Another mental health resource students can utilize is Emory Student Health Services, which provides psychiatric evaluation and medication management. Emory Student Case Management and Intervention Services also provides support for basic mental health needs and follow-up care.

Despite Emory’s mental health resources, some students reported facing obstacles, struggling to gain access to Emory’s mental health services due to the limited number of therapists and mental health faculty available to assist students.

“Emory currently has a very low number of therapists for such a large number of students, so it’s extremely hard to get multiple appointments,” Murphy said. “They only let you have a certain number of appointments per semester, which is very unrealistic for someone that is needing that help.”

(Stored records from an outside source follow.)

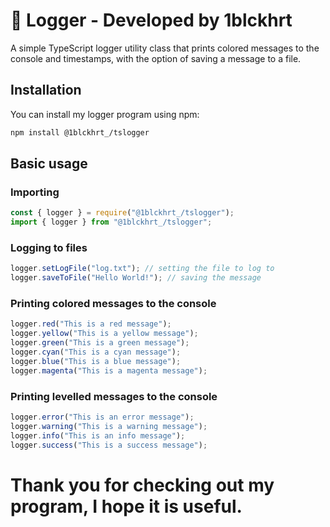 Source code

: <h1>📃 Logger - Developed by 1blckhrt</h1>

<p>A simple TypeScript logger utility class that prints colored messages to the console and timestamps, with the option of saving a message to a file.

<h2>Installation</h2>

<p>You can install my logger program using npm:</p>

```sh
npm install @1blckhrt_/tslogger
```

<h2>Basic usage</h2>

<h3>Importing</h3>

```js
const { logger } = require("@1blckhrt_/tslogger");
import { logger } from "@1blckhrt_/tslogger";
```

<h3>Logging to files</h3>

```js
logger.setLogFile("log.txt"); // setting the file to log to
logger.saveToFile("Hello World!"); // saving the message
```

<h3>Printing colored messages to the console</h3>

```js
logger.red("This is a red message");
logger.yellow("This is a yellow message");
logger.green("This is a green message");
logger.cyan("This is a cyan message");
logger.blue("This is a blue message");
logger.magenta("This is a magenta message");
```

<h3>Printing levelled messages to the console</h3>

```js
logger.error("This is an error message");
logger.warning("This is a warning message");
logger.info("This is an info message");
logger.success("This is a success message");
```

# Thank you for checking out my program, I hope it is useful.
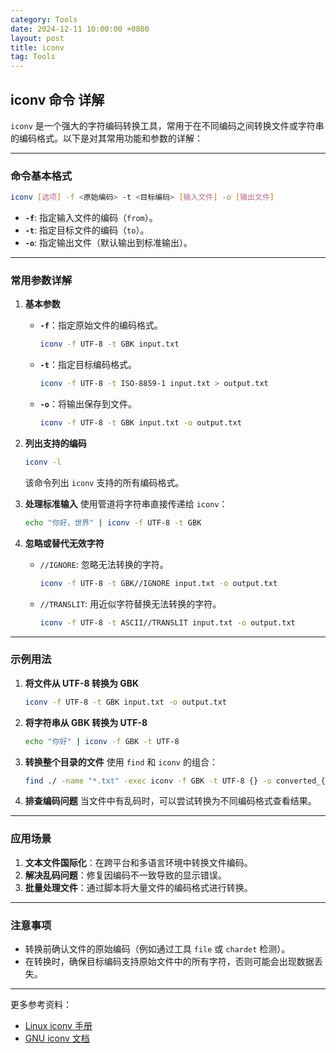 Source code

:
 ```yaml
---
category: Tools
date: 2024-12-11 10:00:00 +0800
layout: post
title: iconv
tag: Tools
---
```

## iconv 命令 详解

`iconv` 是一个强大的字符编码转换工具，常用于在不同编码之间转换文件或字符串的编码格式。以下是对其常用功能和参数的详解：

---

### **命令基本格式**
```bash
iconv [选项] -f <原始编码> -t <目标编码> [输入文件] -o [输出文件]
```

- **`-f`**: 指定输入文件的编码（`from`）。
- **`-t`**: 指定目标文件的编码（`to`）。
- **`-o`**: 指定输出文件（默认输出到标准输出）。

---

### **常用参数详解**
1. **基本参数**
   - **`-f`**：指定原始文件的编码格式。
     ```bash
     iconv -f UTF-8 -t GBK input.txt
     ```
   - **`-t`**：指定目标编码格式。
     ```bash
     iconv -f UTF-8 -t ISO-8859-1 input.txt > output.txt
     ```
   - **`-o`**：将输出保存到文件。
     ```bash
     iconv -f UTF-8 -t GBK input.txt -o output.txt
     ```

2. **列出支持的编码**
   ```bash
   iconv -l
   ```
   该命令列出 `iconv` 支持的所有编码格式。

3. **处理标准输入**
   使用管道将字符串直接传递给 `iconv`：
   ```bash
   echo "你好，世界" | iconv -f UTF-8 -t GBK
   ```

4. **忽略或替代无效字符**
   - `//IGNORE`: 忽略无法转换的字符。
     ```bash
     iconv -f UTF-8 -t GBK//IGNORE input.txt -o output.txt
     ```
   - `//TRANSLIT`: 用近似字符替换无法转换的字符。
     ```bash
     iconv -f UTF-8 -t ASCII//TRANSLIT input.txt -o output.txt
     ```

---

### **示例用法**
1. **将文件从 UTF-8 转换为 GBK**
   ```bash
   iconv -f UTF-8 -t GBK input.txt -o output.txt
   ```

2. **将字符串从 GBK 转换为 UTF-8**
   ```bash
   echo "你好" | iconv -f GBK -t UTF-8
   ```

3. **转换整个目录的文件**
   使用 `find` 和 `iconv` 的组合：
   ```bash
   find ./ -name "*.txt" -exec iconv -f GBK -t UTF-8 {} -o converted_{} \;
   ```

4. **排查编码问题**
   当文件中有乱码时，可以尝试转换为不同编码格式查看结果。

---

### **应用场景**
1. **文本文件国际化**：在跨平台和多语言环境中转换文件编码。
2. **解决乱码问题**：修复因编码不一致导致的显示错误。
3. **批量处理文件**：通过脚本将大量文件的编码格式进行转换。

---

### **注意事项**
- 转换前确认文件的原始编码（例如通过工具 `file` 或 `chardet` 检测）。
- 在转换时，确保目标编码支持原始文件中的所有字符，否则可能会出现数据丢失。

---

更多参考资料：
- [Linux iconv 手册](https://man7.org/linux/man-pages/man1/iconv.1.html)
- [GNU iconv 文档](https://www.gnu.org/software/libc/manual/html_node/iconv-Invocation.html) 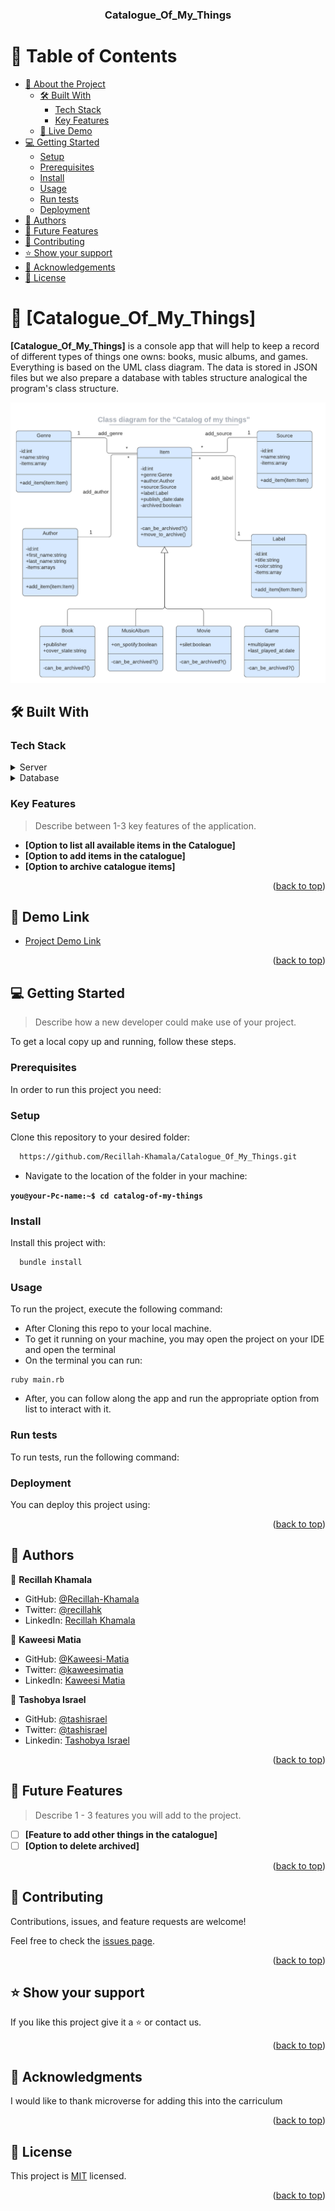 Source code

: <a name="readme-top"></a>

<div align="center">
  
  <h3><b>Catalogue_Of_My_Things</b></h3>

</div>

<!-- TABLE OF CONTENTS -->

# 📗 Table of Contents

- [📖 About the Project](#about-project)
  - [🛠 Built With](#built-with)
    - [Tech Stack](#tech-stack)
    - [Key Features](#key-features)
  - [🚀 Live Demo](#live-demo)
- [💻 Getting Started](#getting-started)
  - [Setup](#setup)
  - [Prerequisites](#prerequisites)
  - [Install](#install)
  - [Usage](#usage)
  - [Run tests](#run-tests)
  - [Deployment](#triangular_flag_on_post-deployment)
- [👥 Authors](#authors)
- [🔭 Future Features](#future-features)
- [🤝 Contributing](#contributing)
- [⭐️ Show your support](#support)
- [🙏 Acknowledgements](#acknowledgements)
- [📝 License](#license)

<!-- PROJECT DESCRIPTION -->

# 📖 [Catalogue_Of_My_Things] <a name="about-project"></a>

**[Catalogue_Of_My_Things]** is a console app that will help to keep a record of different types of things one owns: books, music albums, and games. Everything is based on the UML class diagram. The data is stored in JSON files but we also prepare a database with tables structure analogical the program's class structure.

<img src="catalog_of_my_things.png"/>

## 🛠 Built With <a name="built-with"></a>

### Tech Stack <a name="tech-stack"></a>

<details>
  <summary>Server</summary>
  <ul>
    <li><a href="https://ruby.org/">Ruby</a></li>
  </ul>
</details>

<details>
<summary>Database</summary>
  <ul>
    <li><a href="https://www.postgresql.org/">PostgreSQL</a></li>
  </ul>
</details>

<!-- Features -->

### Key Features <a name="key-features"></a>

> Describe between 1-3 key features of the application.

- **[Option to list all available items in the Catalogue]**
- **[Option to add items in the catalogue]**
- **[Option to archive catalogue items]**

<p align="right">(<a href="#readme-top">back to top</a>)</p>

<!-- LIVE DEMO -->

## 🚀 Demo Link <a name="live-demo"></a>

- [Project Demo Link](https://drive.google.com/file/d/1kCOVbKS3IVWdDbDRlYlWsIMcFwy-v5J2/view?usp=sharing)

<p align="right">(<a href="#readme-top">back to top</a>)</p>

<!-- GETTING STARTED -->

## 💻 Getting Started <a name="getting-started"></a>

> Describe how a new developer could make use of your project.

To get a local copy up and running, follow these steps.

### Prerequisites

In order to run this project you need:

<!--
- An IDE e.g [Visual studio code](https://code.visualstudio.com/).
- [A terminal](https://code.visualstudio.com/docs/terminal/basics).
 -->

### Setup

Clone this repository to your desired folder:

```sh
  https://github.com/Recillah-Khamala/Catalogue_Of_My_Things.git
```
- Navigate to the location of the folder in your machine:

**`you@your-Pc-name:~$ cd catalog-of-my-things`**

### Install

Install this project with:

```
  bundle install
```

### Usage

To run the project, execute the following command:

- After Cloning this repo to your local machine.
- To get it running on your machine, you may open the project on your IDE and open the terminal
- On the terminal you can run:

```
ruby main.rb
```
- After, you can follow along the app and run the appropriate option from list to interact with it.

### Run tests

To run tests, run the following command:

<!--
Example command:

```
rspec
```
--->

### Deployment

You can deploy this project using:

<!--

```
ruby src/main.rb
```
 -->

<p align="right">(<a href="#readme-top">back to top</a>)</p>

<!-- AUTHORS -->

## 👥 Authors <a name="authors"></a>

👤 **Recillah Khamala**

- GitHub: [@Recillah-Khamala](https://github.com/Recillah-Khamala)
- Twitter: [@recillahk](https://twitter.com/recillahk)
- LinkedIn: [Recillah Khamala](https://www.linkedin.com/in/recillah-khamala/)

👤 **Kaweesi Matia**

- GitHub: [@Kaweesi-Matia](https://github.com/Kaweesi-Matia)
- Twitter: [@kaweesimatia](https://twitter.com/kaweesimatia)
- LinkedIn: [Kaweesi Matia](https://www.linkedin.com/in/kaweesi-matia/)

👤 **Tashobya Israel**

- GitHub: [@tashisrael](https://github.com/tashisrael)
- Twitter: [@tashisrael](https://twitter.com/tashisrael)
- Linkedin: [Tashobya Israel](https://www.linkedin.com/in/tashobya-israel-6a66b0181/l)

<p align="right">(<a href="#readme-top">back to top</a>)</p>

<!-- FUTURE FEATURES -->

## 🔭 Future Features <a name="future-features"></a>

> Describe 1 - 3 features you will add to the project.

- [ ] **[Feature to add other things in the catalogue]**
- [ ] **[Option to delete archived]**

<p align="right">(<a href="#readme-top">back to top</a>)</p>

<!-- CONTRIBUTING -->

## 🤝 Contributing <a name="contributing"></a>

Contributions, issues, and feature requests are welcome!

Feel free to check the [issues page](https://github.com/Recillah-Khamala/Catalogue_Of_My_Things/issues).

<p align="right">(<a href="#readme-top">back to top</a>)</p>

<!-- SUPPORT -->

## ⭐️ Show your support <a name="support"></a>

If you like this project give it a ⭐️ or contact us.

<p align="right">(<a href="#readme-top">back to top</a>)</p>

<!-- ACKNOWLEDGEMENTS -->

## 🙏 Acknowledgments <a name="acknowledgements"></a>

I would like to thank microverse for adding this into the carriculum

<p align="right">(<a href="#readme-top">back to top</a>)</p>

<!-- LICENSE -->

## 📝 License <a name="license"></a>

This project is [MIT](./LICENSE) licensed.

<p align="right">(<a href="#readme-top">back to top</a>)</p> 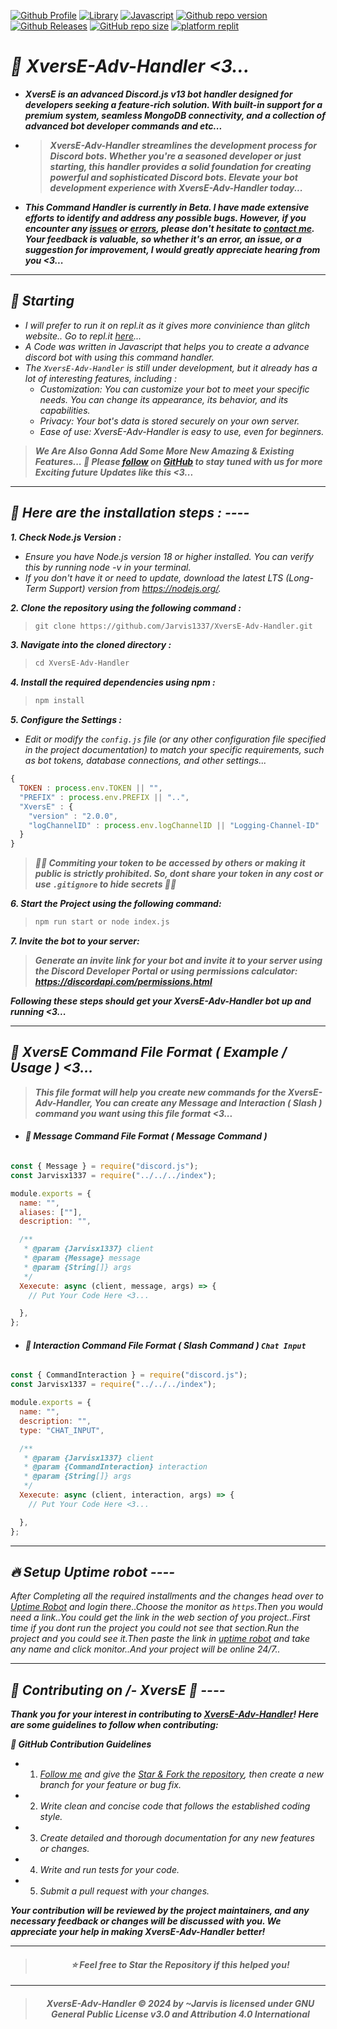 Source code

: [![Github Profile](https://img.shields.io/badge/Github-Jarvis1337-blueviolet?style=for-the-badge&logo=github)](https://github.com/Jarvis1337/)
[![Library](https://img.shields.io/badge/Library-Node.js_v18-orange?style=for-the-badge&logo=nodedotjs)](https://nodejs.org/en) 
[![Javascript](https://img.shields.io/badge/Javascript_Library-Discord.js_v13.16.0-blue?style=for-the-badge&logo=javascript)](https://discord.js.org/) 
[![Github repo version](https://img.shields.io/badge/XversE_Adv_Handler-v2.0.1-brightgreen?style=for-the-badge&logo=github)](https://github.com/Jarvis1337/XversE-Adv-Handler/releases/tag/v2.0.1) 
[![Github Releases](https://img.shields.io/badge/Github-Releases-ff0000?style=for-the-badge&logo=github)](https://github.com/Jarvis1337/XversE-Adv-Handler/releases) 
[![GitHub repo size](https://img.shields.io/github/repo-size/Jarvis1337/XversE-Adv-Handler?style=for-the-badge&color=00ffff&label=Repository%20Size&logo=github)](https://github.com/Jarvis1337/XversE-Adv-Handler/)
[![platform replit](https://img.shields.io/badge/Platform-Replit-000000?style=for-the-badge&logo=replit)](https://replit.com/)

*<h1 align="">🚀 XversE-Adv-Handler <3...</h1>*
- ***XversE is an advanced Discord.js v13 bot handler designed for developers seeking a feature-rich solution. With built-in support for a premium system, seamless MongoDB connectivity, and a collection of advanced bot developer commands and etc...***

- > ***XversE-Adv-Handler streamlines the development process for Discord bots. Whether you're a seasoned developer or just starting, this handler provides a solid foundation for creating powerful and sophisticated Discord bots. Elevate your bot development experience with XversE-Adv-Handler today...***

- ***This Command Handler is currently in Beta. I have made extensive efforts to identify and address any possible bugs. However, if you encounter any [issues](https://github.com/Jarvis1337/XversE-Adv-Handler/issues) or [errors](https://github.com/Jarvis1337/XversE-Adv-Handler/issues), please don't hesitate to [contact me](https://github.com/Jarvis1337/). Your feedback is valuable, so whether it's an error, an issue, or a suggestion for improvement, I would greatly appreciate hearing from you <3...***

----

*<h2>🏁 Starting</h2>*
- *I will prefer to run it on repl.it as it gives more convinience than glitch website.. Go to repl.it [here](https://replit.com/)...*
- *A Code was written in Javascript that helps you to create a advance discord bot with using this command handler.*
- *The `XversE-Adv-Handler` is still under development, but it already has a lot of interesting features, including :*
  - *Customization: You can customize your bot to meet your specific needs. You can change its appearance, its behavior, and its capabilities.*
  - *Privacy: Your bot's data is stored securely on your own server.*
  - *Ease of use: XversE-Adv-Handler is easy to use, even for beginners.*  

> ***We Are Also Gonna Add Some More New Amazing & Existing Features... 🚀 Please [follow](https://github.com/Jarvis1337) on [GitHub](https://github.com/Jarvis1337) to stay tuned with us for more Exciting future Updates like this <3...***

----

*<h2>🚀 Here are the installation steps : ----</h2>*
***1. Check Node.js Version :***  
- *Ensure you have Node.js version 18 or higher installed. You can verify this by running node -v in your terminal.*
- *If you don't have it or need to update, download the latest LTS (Long-Term Support) version from https://nodejs.org/.*

***2. Clone the repository using the following command :***
> ```xml
> git clone https://github.com/Jarvis1337/XversE-Adv-Handler.git
> ```

***3. Navigate into the cloned directory :***
> ```js
> cd XversE-Adv-Handler
> ```

***4. Install the required dependencies using npm :***
> ```js
> npm install
> ```

***5. Configure the Settings :***  
- *Edit or modify the `config.js` file (or any other configuration file specified in the project documentation) to match your specific requirements, such as bot tokens, database connections, and other settings...*

```js config.js
{
  TOKEN : process.env.TOKEN || "",
  "PREFIX" : process.env.PREFIX || "..",
  "XversE" : {
    "version" : "2.0.0",
    "logChannelID" : process.env.logChannelID || "Logging-Channel-ID" 
  } 
}
```
> ***🚨🚨 Commiting your token to be accessed by others or making it public is strictly prohibited. So, dont share your token in any cost or use `.gitignore` to hide secrets 🚨🚨***

***6. Start the Project using the following command:***
> ```bash
> npm run start or node index.js
> ```

***7. Invite the bot to your server:***
> ***Generate an invite link for your bot and invite it to your server using the Discord Developer Portal or using permissions calculator: https://discordapi.com/permissions.html***

***Following these steps should get your XversE-Adv-Handler bot up and running <3...***


----

*<h2>🚀 XversE Command File Format ( Example / Usage ) <3...</h2>*

> ***This file format will help you create new commands for the XversE-Adv-Handler, You can create any Message and Interaction ( Slash ) command you want using this file format <3...***

- *<h4>🚀 Message Command File Format ( Message Command )</h4>*

```js

const { Message } = require("discord.js");
const Jarvisx1337 = require("../../../index");

module.exports = {
  name: "",
  aliases: [""],
  description: "",

  /**
   * @param {Jarvisx1337} client
   * @param {Message} message
   * @param {String[]} args
   */
  Xexecute: async (client, message, args) => {
    // Put Your Code Here <3...

  },
};

```

- *<h4>🚀 Interaction Command File Format ( Slash Command ) `Chat Input`</h4>*

```js

const { CommandInteraction } = require("discord.js");
const Jarvisx1337 = require("../../../index");

module.exports = {
  name: "",
  description: "",
  type: "CHAT_INPUT",

  /**
   * @param {Jarvisx1337} client
   * @param {CommandInteraction} interaction
   * @param {String[]} args
   */
  Xexecute: async (client, interaction, args) => {
    // Put Your Code Here <3...

  },
};

```

----

*<h2>🔥 Setup Uptime robot ----</h2>*
*After Completing all the required installments and the changes head over to [Uptime Robot](https://uptimerobot.com/) and login there..Choose the monitor as `https`.Then you would need a link..You could get the link in the web section of you project..First time if you dont run the project you could not see that section.Run the project and you could see it.Then paste the link in [uptime robot](https://uptimerobot.com/) and take any name and click monitor..And your project will be online 24/7..*

----

*<h2>📜 Contributing on /- XversE 🚀 ----</h2>*

***Thank you for your interest in contributing to [XversE-Adv-Handler](https://github.com/Jarvis1337/XversE-Adv-Handler/)! Here are some guidelines to follow when contributing:***

***🚀 GitHub Contribution Guidelines***
- 1. *[Follow me](https://github.com/Jarvis1337) and give the [Star & Fork the repository](https://github.com/Jarvis1337/XversE-Adv-Handler), then create a new branch for your feature or bug fix.*
- 2. *Write clean and concise code that follows the established coding style.*
- 3. *Create detailed and thorough documentation for any new features or changes.*
- 4. *Write and run tests for your code.*
- 5. *Submit a pull request with your changes.*

***Your contribution will be reviewed by the project maintainers, and any necessary feedback or changes will be discussed with you. We appreciate your help in making XversE-Adv-Handler better!***

----
> *<h4 align="center">⭐ Feel free to Star the Repository if this helped you!</h4>*
----
> *<h4 align="center">XversE-Adv-Handler © 2024 by ~Jarvis is licensed under GNU General Public License v3.0 and Attribution 4.0 International</h4>*
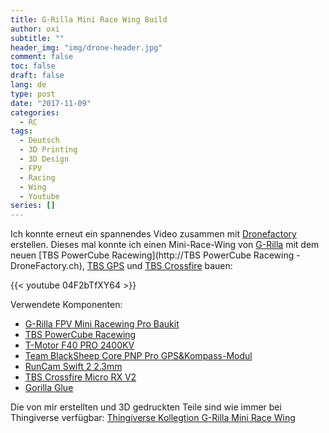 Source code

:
 ```yaml
---
title: G-Rilla Mini Race Wing Build
author: oxi
subtitle: ""
header_img: "img/drone-header.jpg"
comment: false
toc: false
draft: false
lang: de
type: post
date: "2017-11-09"
categories:
  - RC
tags:
  - Deutsch
  - 3D Printing
  - 3D Design
  - FPV
  - Racing
  - Wing
  - Youtube
series: []
---
```

Ich konnte erneut ein spannendes Video zusammen mit [Dronefactory](http://www.dronefactory.ch/) erstellen. Dieses mal konnte ich einen Mini-Race-Wing von [G-Rilla](https://www.g-rilla.com/) mit dem neuen [TBS PowerCube Racewing](http://TBS PowerCube Racewing - DroneFactory.ch), [TBS GPS](http://www.dronefactory.ch/produkt/team-blacksheep-core-pnp-pro-gpskompass-modul/) und [TBS Crossfire](http://www.dronefactory.ch/produkt/tbs-crossfire-micro-rx/) bauen:

{{< youtube 04F2bTfXY64 >}}

Verwendete Komponenten:
* [G-Rilla FPV Mini Racewing Pro Baukit](http://www.dronefactory.ch/produkt/g-rilla-fpv-mini-racewing-pro-baukit/)
* [TBS PowerCube Racewing](http://www.dronefactory.ch/produkt/tbs-powercube-racewing/)
* [T-Motor F40 PRO 2400KV](http://www.dronefactory.ch/produkt/t-motor-f40-pro-2400kv/)
* [Team BlackSheep Core PNP Pro GPS&Kompass-Modul](http://www.dronefactory.ch/produkt/team-blacksheep-core-pnp-pro-gpskompass-modul/)
* [RunCam Swift 2 2.3mm](http://www.dronefactory.ch/produkt/runcam-swift-v2-2-1mm-linse/)
* [TBS Crossfire Micro RX V2](http://www.dronefactory.ch/produkt/tbs-crossfire-micro-rx/)
* [Gorilla Glue](http://www.dronefactory.ch/produkt/gorilla-glue/)

Die von mir erstellten und 3D gedruckten Teile sind wie immer bei Thingiverse verfügbar: [Thingiverse Kollegtion G-Rilla Mini Race Wing](https://www.thingiverse.com/oxivanisher/collections/g-rilla-fpv-mini-race-wing)
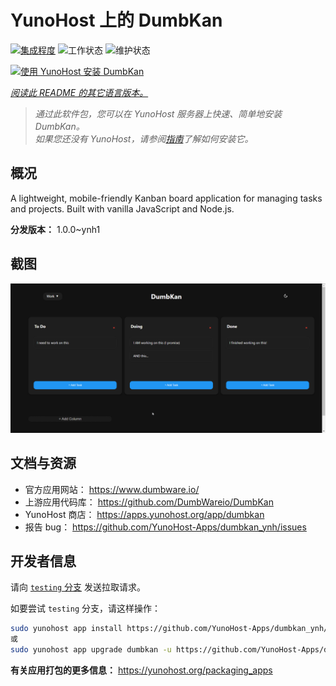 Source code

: <!--
注意：此 README 由 <https://github.com/YunoHost/apps/tree/master/tools/readme_generator> 自动生成
请勿手动编辑。
-->

# YunoHost 上的 DumbKan

[![集成程度](https://apps.yunohost.org/badge/integration/dumbkan)](https://ci-apps.yunohost.org/ci/apps/dumbkan/)
![工作状态](https://apps.yunohost.org/badge/state/dumbkan)
![维护状态](https://apps.yunohost.org/badge/maintained/dumbkan)

[![使用 YunoHost 安装 DumbKan](https://install-app.yunohost.org/install-with-yunohost.svg)](https://install-app.yunohost.org/?app=dumbkan)

*[阅读此 README 的其它语言版本。](./ALL_README.md)*

> *通过此软件包，您可以在 YunoHost 服务器上快速、简单地安装 DumbKan。*  
> *如果您还没有 YunoHost，请参阅[指南](https://yunohost.org/install)了解如何安装它。*

## 概况

A lightweight, mobile-friendly Kanban board application for managing tasks and projects. Built with vanilla JavaScript and Node.js.


**分发版本：** 1.0.0~ynh1

## 截图

![DumbKan 的截图](./doc/screenshots/screenshot.png)

## 文档与资源

- 官方应用网站： <https://www.dumbware.io/>
- 上游应用代码库： <https://github.com/DumbWareio/DumbKan>
- YunoHost 商店： <https://apps.yunohost.org/app/dumbkan>
- 报告 bug： <https://github.com/YunoHost-Apps/dumbkan_ynh/issues>

## 开发者信息

请向 [`testing` 分支](https://github.com/YunoHost-Apps/dumbkan_ynh/tree/testing) 发送拉取请求。

如要尝试 `testing` 分支，请这样操作：

```bash
sudo yunohost app install https://github.com/YunoHost-Apps/dumbkan_ynh/tree/testing --debug
或
sudo yunohost app upgrade dumbkan -u https://github.com/YunoHost-Apps/dumbkan_ynh/tree/testing --debug
```

**有关应用打包的更多信息：** <https://yunohost.org/packaging_apps>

While COVID-19 has sparked a series of discussions on mental health, mental health and wellness is still seen as a taboo subject. Through the pandemic, many individuals — most notably young adults — called for transparency and honesty about mental health, as well as the importance of accessibility to mental health resources, particularly through social media.

“While the stigma around mental health has improved since the pandemic, it is still something we walk on eggshells around,” Lee said.

Update (9/28/22 at 8:21 p.m.): A previous version of this article stated that CAPS Executive Director Keilan Rickard uses she/her pronouns. In fact, Rickard uses he/him pronouns.